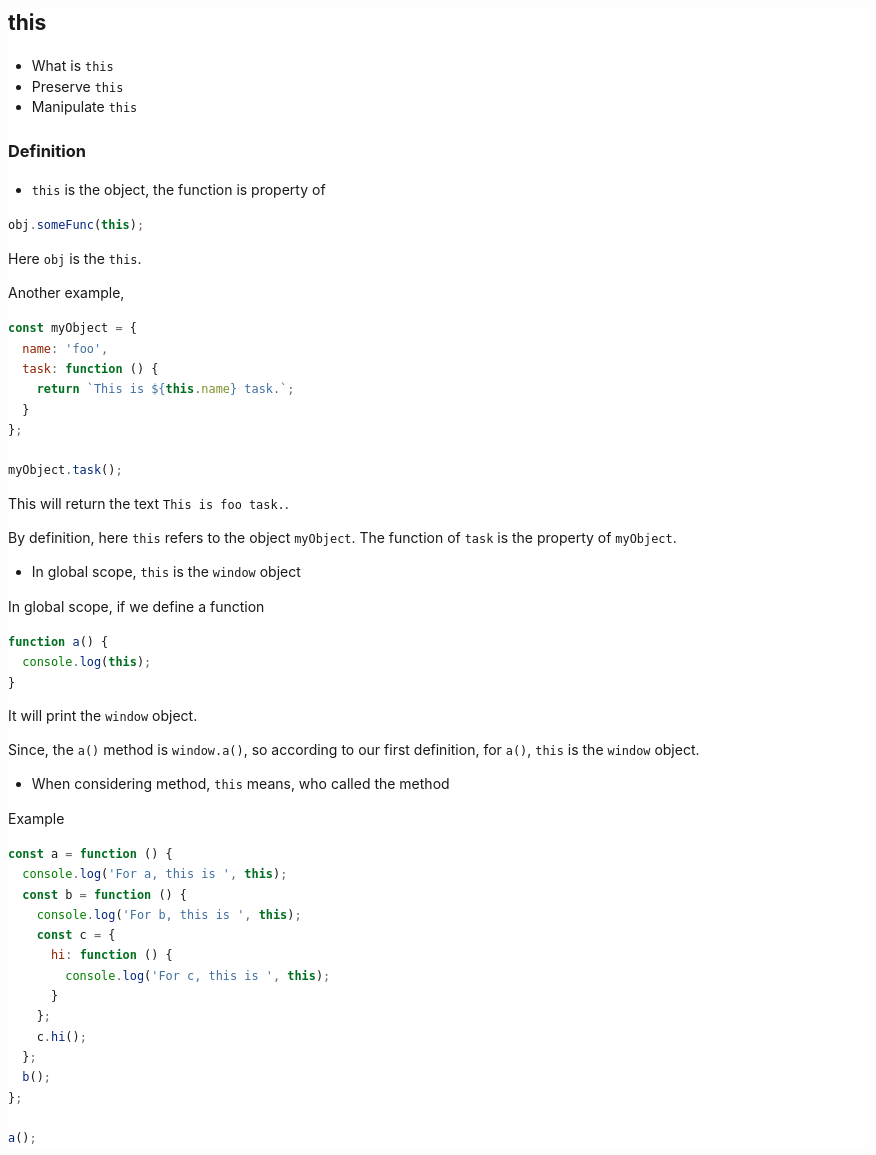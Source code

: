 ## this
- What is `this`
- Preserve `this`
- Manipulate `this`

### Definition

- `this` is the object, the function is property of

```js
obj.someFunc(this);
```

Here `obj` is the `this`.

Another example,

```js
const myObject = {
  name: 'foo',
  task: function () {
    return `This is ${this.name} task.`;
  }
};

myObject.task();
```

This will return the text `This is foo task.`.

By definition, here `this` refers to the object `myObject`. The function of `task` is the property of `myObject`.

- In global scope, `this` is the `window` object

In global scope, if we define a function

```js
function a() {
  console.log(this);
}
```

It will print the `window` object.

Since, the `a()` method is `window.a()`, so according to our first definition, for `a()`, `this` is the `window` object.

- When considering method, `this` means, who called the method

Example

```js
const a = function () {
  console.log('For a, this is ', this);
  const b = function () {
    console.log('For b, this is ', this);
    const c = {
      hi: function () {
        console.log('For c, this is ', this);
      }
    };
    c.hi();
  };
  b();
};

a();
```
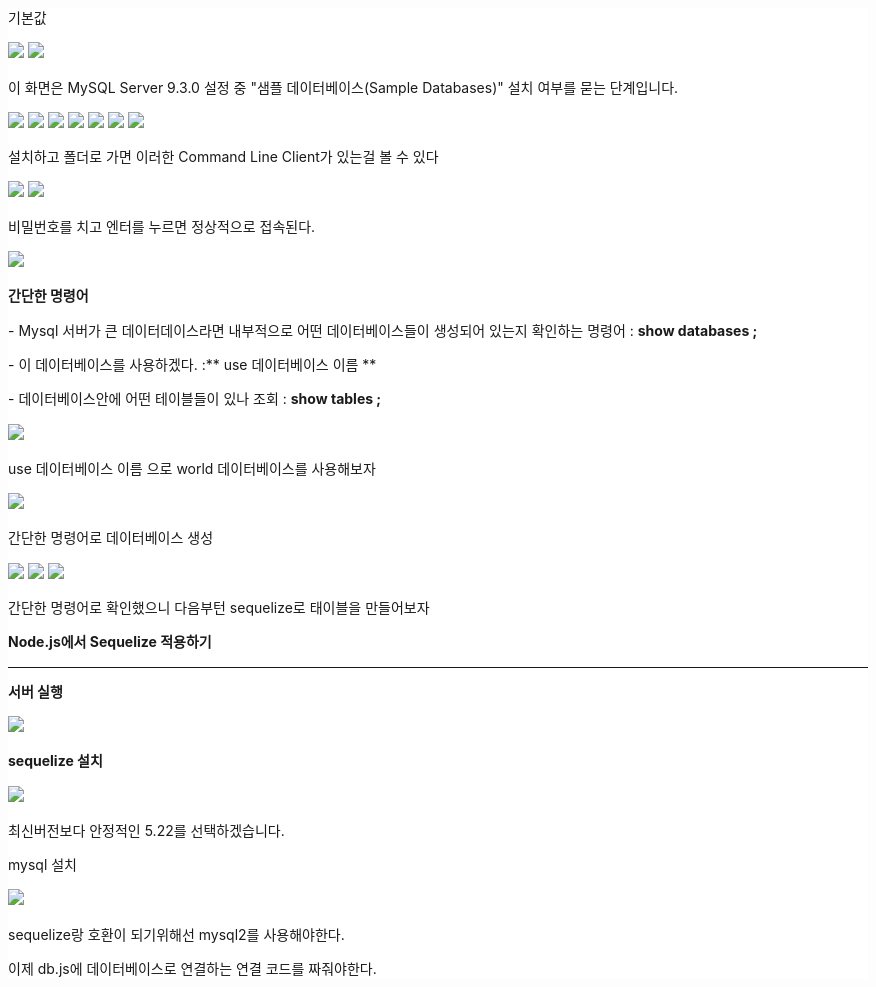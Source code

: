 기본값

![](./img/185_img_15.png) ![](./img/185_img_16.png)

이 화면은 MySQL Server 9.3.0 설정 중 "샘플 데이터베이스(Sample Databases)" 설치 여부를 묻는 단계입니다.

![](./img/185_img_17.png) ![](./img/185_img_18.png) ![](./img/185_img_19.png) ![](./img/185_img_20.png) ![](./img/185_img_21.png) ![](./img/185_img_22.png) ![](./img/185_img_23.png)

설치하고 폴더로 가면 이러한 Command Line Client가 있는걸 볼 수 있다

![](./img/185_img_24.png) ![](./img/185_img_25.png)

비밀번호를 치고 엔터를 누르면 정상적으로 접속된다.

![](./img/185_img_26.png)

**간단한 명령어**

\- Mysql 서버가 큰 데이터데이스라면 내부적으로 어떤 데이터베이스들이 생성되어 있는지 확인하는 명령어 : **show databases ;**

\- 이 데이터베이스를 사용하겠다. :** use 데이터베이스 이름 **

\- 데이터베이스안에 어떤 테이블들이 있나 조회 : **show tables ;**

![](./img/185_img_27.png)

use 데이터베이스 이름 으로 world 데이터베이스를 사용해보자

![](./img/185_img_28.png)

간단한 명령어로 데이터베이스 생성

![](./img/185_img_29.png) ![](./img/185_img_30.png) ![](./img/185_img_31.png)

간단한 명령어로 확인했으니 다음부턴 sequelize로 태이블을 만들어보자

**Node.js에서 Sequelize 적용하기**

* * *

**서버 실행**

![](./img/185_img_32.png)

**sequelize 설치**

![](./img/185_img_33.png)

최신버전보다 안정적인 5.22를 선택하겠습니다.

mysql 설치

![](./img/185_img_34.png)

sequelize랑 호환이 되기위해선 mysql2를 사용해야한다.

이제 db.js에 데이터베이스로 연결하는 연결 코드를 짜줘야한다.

Required action:
Apart from its pictures, the material above should be repeated exactly.

Exercise response:
Source code

: ## this
- What is `this`
- Preserve `this`
- Manipulate `this`

### Definition

- `this` is the object, the function is property of

```js
obj.someFunc(this);
```

Here `obj` is the `this`.

Another example,

```js
const myObject = {
  name: 'foo',
  task: function () {
    return `This is ${this.name} task.`;
  }
};

myObject.task();
```

This will return the text `This is foo task.`.

By definition, here `this` refers to the object `myObject`. The function of `task` is the property of `myObject`.

- In global scope, `this` is the `window` object

In global scope, if we define a function

```js
function a() {
  console.log(this);
}
```

It will print the `window` object.

Since, the `a()` method is `window.a()`, so according to our first definition, for `a()`, `this` is the `window` object.

- When considering method, `this` means, who called the method

Example

```js
const a = function () {
  console.log('For a, this is ', this);
  const b = function () {
    console.log('For b, this is ', this);
    const c = {
      hi: function () {
        console.log('For c, this is ', this);
      }
    };
    c.hi();
  };
  b();
};

a();
```
Source code

: 기본값

![](./img/185_img_15.png) ![](./img/185_img_16.png)

이 화면은 MySQL Server 9.3.0 설정 중 "샘플 데이터베이스(Sample Databases)" 설치 여부를 묻는 단계입니다.

![](./img/185_img_17.png) ![](./img/185_img_18.png) ![](./img/185_img_19.png) ![](./img/185_img_20.png) ![](./img/185_img_21.png) ![](./img/185_img_22.png) ![](./img/185_img_23.png)

설치하고 폴더로 가면 이러한 Command Line Client가 있는걸 볼 수 있다

![](./img/185_img_24.png) ![](./img/185_img_25.png)

비밀번호를 치고 엔터를 누르면 정상적으로 접속된다.

![](./img/185_img_26.png)

**간단한 명령어**

\- Mysql 서버가 큰 데이터데이스라면 내부적으로 어떤 데이터베이스들이 생성되어 있는지 확인하는 명령어 : **show databases ;**

\- 이 데이터베이스를 사용하겠다. :** use 데이터베이스 이름 **

\- 데이터베이스안에 어떤 테이블들이 있나 조회 : **show tables ;**

![](./img/185_img_27.png)

use 데이터베이스 이름 으로 world 데이터베이스를 사용해보자

![](./img/185_img_28.png)

간단한 명령어로 데이터베이스 생성

![](./img/185_img_29.png) ![](./img/185_img_30.png) ![](./img/185_img_31.png)

간단한 명령어로 확인했으니 다음부턴 sequelize로 태이블을 만들어보자

**Node.js에서 Sequelize 적용하기**

* * *

**서버 실행**

![](./img/185_img_32.png)

**sequelize 설치**

![](./img/185_img_33.png)

최신버전보다 안정적인 5.22를 선택하겠습니다.

mysql 설치

![](./img/185_img_34.png)

sequelize랑 호환이 되기위해선 mysql2를 사용해야한다.

이제 db.js에 데이터베이스로 연결하는 연결 코드를 짜줘야한다.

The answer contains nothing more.